Libération (édition du 14 octobre) vient de consacrer un gros dossier de cinq pages sur l’e-cigarette dans l’environnement de la polémique née aux États-Unis sur de mauvais usages de la vape (voir Lmdt des 11, 5 et 4 octobre). Extraits.

•• « À Vapexpo, on craint le coup de tabac en France ».

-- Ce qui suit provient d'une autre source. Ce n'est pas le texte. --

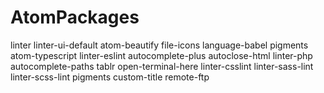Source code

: # AtomPackages

linter
linter-ui-default
atom-beautify
file-icons
language-babel
pigments
atom-typescript
linter-eslint
autocomplete-plus
autoclose-html
linter-php
autocomplete-paths
tablr
open-terminal-here
linter-csslint
linter-sass-lint
linter-scss-lint
pigments
custom-title
remote-ftp
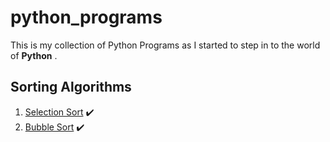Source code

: # python_programs

This is my collection of Python Programs as I started to step in to the world of **Python** .<br />

## Sorting Algorithms
1. [Selection Sort](https://github.com/rohitmi0023/python_programs/blob/master/CompetitiveProgramming/SelectionSort.py) :heavy_check_mark:
2. [Bubble Sort](https://github.com/rohitmi0023/python_programs/blob/master/CompetitiveProgramming/BubbleSort.py) :heavy_check_mark:
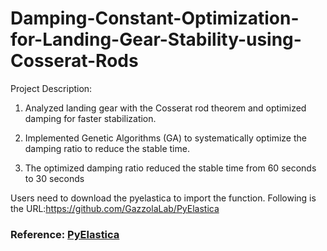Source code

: # Damping-Constant-Optimization-for-Landing-Gear-Stability-using-Cosserat-Rods

Project Description:
1. Analyzed landing gear with the Cosserat rod theorem and optimized damping for faster stabilization.

2. Implemented Genetic Algorithms (GA) to systematically optimize the damping ratio to reduce the stable time.

3. The optimized damping ratio reduced the stable time from 60 seconds to 30 seconds

Users need to download the pyelastica to import the function. Following is the URL:https://github.com/GazzolaLab/PyElastica

### Reference: [PyElastica]([https://github.com/GazzolaLab/PyElastica])
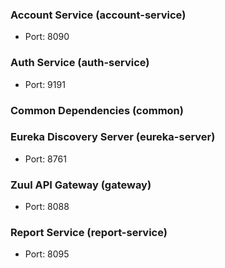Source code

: ### Account Service (account-service)
* Port: 8090

### Auth Service (auth-service)
* Port: 9191

### Common Dependencies (common)

### Eureka Discovery Server (eureka-server)
* Port: 8761

### Zuul API Gateway (gateway)
* Port: 8088

### Report Service (report-service)
* Port: 8095
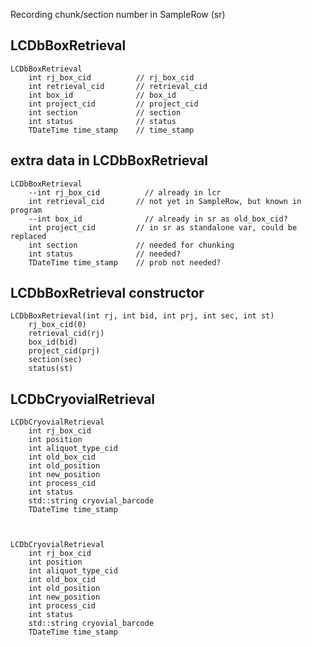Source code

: Recording chunk/section number in SampleRow (sr)

## LCDbBoxRetrieval

    LCDbBoxRetrieval
        int rj_box_cid          // rj_box_cid
        int retrieval_cid       // retrieval_cid
        int box_id              // box_id
        int project_cid         // project_cid
        int section             // section
        int status              // status
        TDateTime time_stamp    // time_stamp

## extra data in LCDbBoxRetrieval

    LCDbBoxRetrieval
        --int rj_box_cid          // already in lcr
        int retrieval_cid       // not yet in SampleRow, but known in program
        --int box_id              // already in sr as old_box_cid?
        int project_cid         // in sr as standalone var, could be replaced
        int section             // needed for chunking
        int status              // needed? 
        TDateTime time_stamp    // prob not needed?

## LCDbBoxRetrieval constructor

    LCDbBoxRetrieval(int rj, int bid, int prj, int sec, int st) 
        rj_box_cid(0)
        retrieval_cid(rj)
        box_id(bid)
        project_cid(prj)
        section(sec)
        status(st)

## LCDbCryovialRetrieval

    LCDbCryovialRetrieval
        int rj_box_cid
        int position
        int aliquot_type_cid
        int old_box_cid
        int old_position
        int new_position
        int process_cid
        int status
        std::string cryovial_barcode
        TDateTime time_stamp



    LCDbCryovialRetrieval
        int rj_box_cid
        int position
        int aliquot_type_cid
        int old_box_cid
        int old_position
        int new_position
        int process_cid
        int status
        std::string cryovial_barcode
        TDateTime time_stamp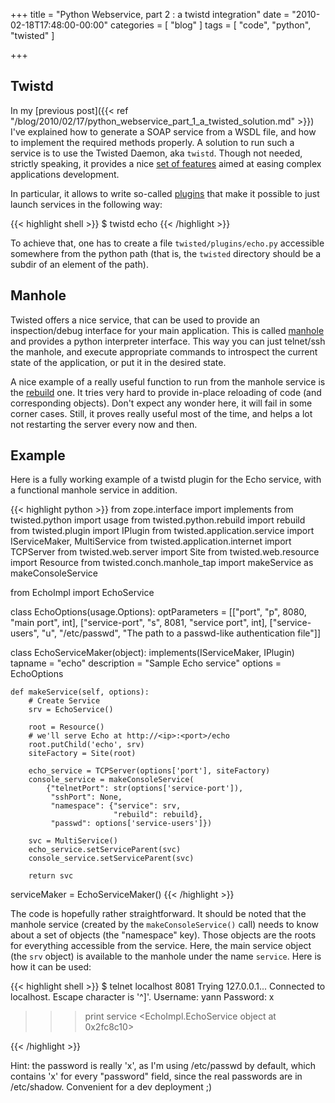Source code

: +++
title = "Python Webservice, part 2 : a twistd integration"
date = "2010-02-18T17:48:00-00:00"
categories = [ "blog" ]
tags = [ "code", "python", "twisted" ]

+++

## Twistd

In my [previous post]({{< ref
"/blog/2010/02/17/python_webservice_part_1_a_twisted_solution.md" >}}) I've
explained how to generate a SOAP service from a WSDL file, and how to implement
the required methods properly. A solution to run such a service is to use the
Twisted Daemon, aka `twistd`.  Though not needed, strictly speaking, it
provides a nice
[set of features](http://twistedmatrix.com/documents/current/core/howto/basics.html)
aimed at easing complex applications development.

In particular, it allows to write so-called
[plugins](http://twistedmatrix.com/documents/current/core/howto/tap.html) that
make it possible to just launch services in the following way:

{{< highlight shell >}}
$ twistd echo
{{< /highlight >}}

To achieve that, one has to create a file `twisted/plugins/echo.py` accessible
somewhere from the python path (that is, the `twisted` directory should be
a subdir of an element of the path).

## Manhole

Twisted offers a nice service, that can be used to provide an inspection/debug
interface for your main application. This is called
[manhole](http://twistedmatrix.com/documents/9.0.0/api/twisted.manhole.html)
and provides a python interpreter interface. This way you can just telnet/ssh
the manhole, and execute appropriate commands to introspect the current state
of the application, or put it in the desired state.

A nice example of a really useful function to run from the manhole service is
the
[rebuild](http://twistedmatrix.com/documents/9.0.0/api/twisted.python.rebuild.html)
one. It tries very hard to provide in-place reloading of code (and
corresponding objects). Don't expect any wonder here, it will fail in some
corner cases. Still, it proves really useful most of the time, and helps a lot
not restarting the server every now and then.

## Example

Here is a fully working example of a twistd plugin for the Echo service, with
a functional manhole service in addition.

{{< highlight python >}}
from zope.interface import implements
from twisted.python import usage
from twisted.python.rebuild import rebuild
from twisted.plugin import IPlugin
from twisted.application.service import IServiceMaker, MultiService
from twisted.application.internet import TCPServer
from twisted.web.server import Site
from twisted.web.resource import Resource
from twisted.conch.manhole_tap import makeService as makeConsoleService

from EchoImpl import EchoService

class EchoOptions(usage.Options):
    optParameters = [["port", "p", 8080, "main port", int],
                     ["service-port", "s", 8081, "service port", int],
                     ["service-users", "u", "/etc/passwd",
                      "The path to a passwd-like authentication file"]]

class EchoServiceMaker(object):
    implements(IServiceMaker, IPlugin)
    tapname = "echo"
    description = "Sample Echo service"
    options = EchoOptions

    def makeService(self, options):
        # Create Service
        srv = EchoService()

        root = Resource()
        # we'll serve Echo at http://<ip>:<port>/echo
        root.putChild('echo', srv)
        siteFactory = Site(root)

        echo_service = TCPServer(options['port'], siteFactory)
        console_service = makeConsoleService(
            {"telnetPort": str(options['service-port']),
             "sshPort": None,
             "namespace": {"service": srv,
                           "rebuild": rebuild},
             "passwd": options['service-users']})

        svc = MultiService()
        echo_service.setServiceParent(svc)
        console_service.setServiceParent(svc)

        return svc

serviceMaker = EchoServiceMaker()
{{< /highlight >}}

The code is hopefully rather straightforward. It should be noted that the
manhole service (created by the `makeConsoleService()` call) needs to know
about a set of objects (the "namespace" key). Those objects are the roots for
everything accessible from the service. Here, the main service object (the
`srv` object) is available to the manhole under the name `service`. Here is how
it can be used:

{{< highlight shell >}}
$ telnet localhost 8081
Trying 127.0.0.1...
Connected to localhost.
Escape character is '^]'.
Username: yann
Password: x

>>> print service
<EchoImpl.EchoService object at 0x2fc8c10>
>>> 
{{< /highlight >}}

Hint: the password is really 'x', as I'm using /etc/passwd by default, which
contains 'x' for every "password" field, since the real passwords are in
/etc/shadow.  Convenient for a dev deployment ;)
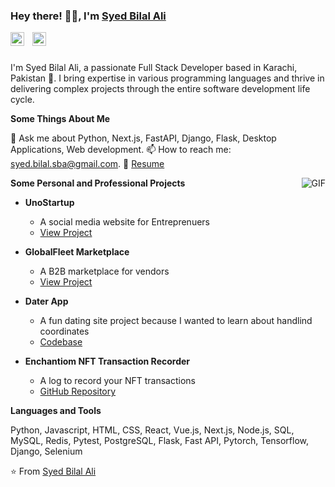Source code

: ### Hey there! 👋🏽, I'm [Syed Bilal Ali](https://www.linkedin.com/in/syed-bilal-ali-556735178/)

<a href="https://www.linkedin.com/in/syed-bilal-ali-556735178/">
  <img align="left" alt="Syed Bilal Ali | LinkedIn" width="22px" src="https://cdn.jsdelivr.net/npm/simple-icons@v3/icons/linkedin.svg" />
</a>


<a href="https://github.com/syedbilal28">
  <img align="left" alt="Syed Bilal Ali | GitHub" width="22px" src="https://cdn.jsdelivr.net/npm/simple-icons@v3/icons/github.svg" style="margin-left:10px" />
</a>

<br />
<br />

I'm Syed Bilal Ali, a passionate Full Stack Developer based in Karachi, Pakistan 🚀. I bring expertise in various programming languages and thrive in delivering complex projects through the entire software development life cycle.

**Some Things About Me**

💬 Ask me about Python, Next.js, FastAPI, Django, Flask, Desktop Applications, Web development.
📫 How to reach me: [syed.bilal.sba@gmail.com](mailto:syed.bilal.sba@gmail.com).
📝 [Resume](https://docs.google.com/document/d/1E2MB63m5MoZGfjS90K5sXntcF8i5ZES4Om2SfNI-mgY/edit?usp=sharing)

<img src="https://media3.giphy.com/media/v1.Y2lkPTc5MGI3NjExczAyYWEzcHhmbHB6NW5lenMxa2Vya2FnbnoxcHdrd3h5dmMwY205ayZlcD12MV9pbnRlcm5hbF9naWZfYnlfaWQmY3Q9Zw/bGgsc5mWoryfgKBx1u/giphy.gif" alt="GIF" align="right">


**Some Personal and Professional Projects**

- **UnoStartup**
  - A social media website for Entreprenuers
  - [View Project](https://www.unostartup.com)

- **GlobalFleet Marketplace**
  - A B2B marketplace for vendors
  - [View Project](https://marketplace.globalfleet.com)

- **Dater App**
  - A fun dating site project because I wanted to learn about handlind coordinates
  - [Codebase](https://github.com/syedbilal28/dater-app)

- **Enchantiom NFT Transaction Recorder**
  - A log to record your NFT transactions
  - [GitHub Repository](https://github.com/syedbilal28/recording-crypto-transactions)



**Languages and Tools**

Python, Javascript, HTML, CSS, React, Vue.js, Next.js, Node.js, SQL, MySQL, Redis, Pytest, PostgreSQL, Flask, Fast API,  Pytorch, Tensorflow, Django, Selenium

⭐️ From [Syed Bilal Ali](https://www.linkedin.com/in/syed-bilal-ali-556735178/)
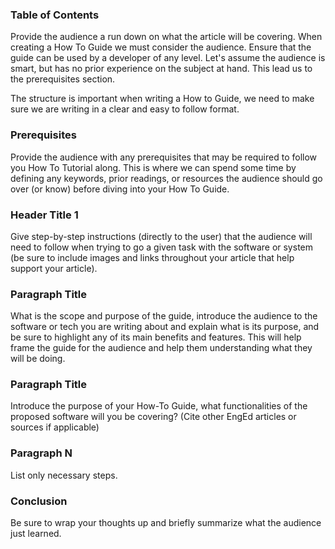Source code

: ### Table of Contents
Provide the audience a run down on what the article will be covering. When creating a How To Guide we must consider the audience. Ensure that the guide can be used by a developer of any level. Let's assume the audience is smart, but has no prior experience on the subject at hand.
This lead us to the prerequisites section.

The structure is important when writing a How to Guide, we need to make sure we are writing in a clear and easy to follow format.

### Prerequisites
Provide the audience with any prerequisites that may be required to follow you How To Tutorial along. This is where we can spend some time by defining any keywords, prior readings, or resources the audience should go over (or know) before diving into your How To Guide.

### Header Title 1
Give step-by-step instructions (directly to the user) that the audience will need to follow when trying to go a given task with the software or system (be sure to include images and links throughout your article that help support your article).

### Paragraph Title
What is the scope and purpose of the guide, introduce the audience to the software or tech you are writing about and explain what is its purpose, and be sure to highlight any of its main benefits and features. This will help frame the guide for the audience and help them understanding what they will be doing.

### Paragraph Title
Introduce the purpose of your How-To Guide, what functionalities of the proposed software will you be covering?
(Cite other EngEd articles or sources if applicable)

### Paragraph N
List only necessary steps.

### Conclusion
Be sure to wrap your thoughts up and briefly summarize what the audience just learned.

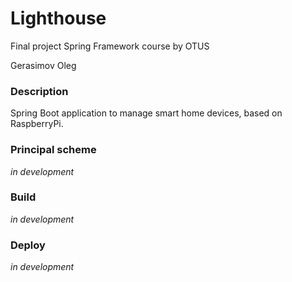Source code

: # Lighthouse
Final project Spring Framework course by OTUS

Gerasimov Oleg

### Description
Spring Boot application to manage smart home devices, based on RaspberryPi.

### Principal scheme
_in development_

### Build
_in development_

### Deploy
_in development_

Pour Patrick Bédué, fondateur du salon de Vapexpo, cette douzième édition serait un succès. Quelque 10 000 visiteurs auraient répondu présents sur les  8 000 mètres carrés d’exposition et sur des  stands réservés depuis longtemps. Il estime que ce rendez-vous a été l’occasion de rassurer tout le monde : « à chaque Vapexpo sa polémique. Il y a trois ans, un article mentionnait l’explosion d’une batterie de vapoteuse dans la poche d’une utilisatrice. L’information était vieille de quatre mois … ».

Mais selon plusieurs distributeurs rencontrés sur le salon par Libération, les conséquences du scandale des e-liquides « frelatés » américains commencent à se faire sentir. Pour Charly Pairaud, codirigeant de l’entreprise Vincent dans les vapes (VDLV / voir Lmdt du 29 septembre), « les distributeurs français ressentent une baisse de 25 % à 30 % des commandes. »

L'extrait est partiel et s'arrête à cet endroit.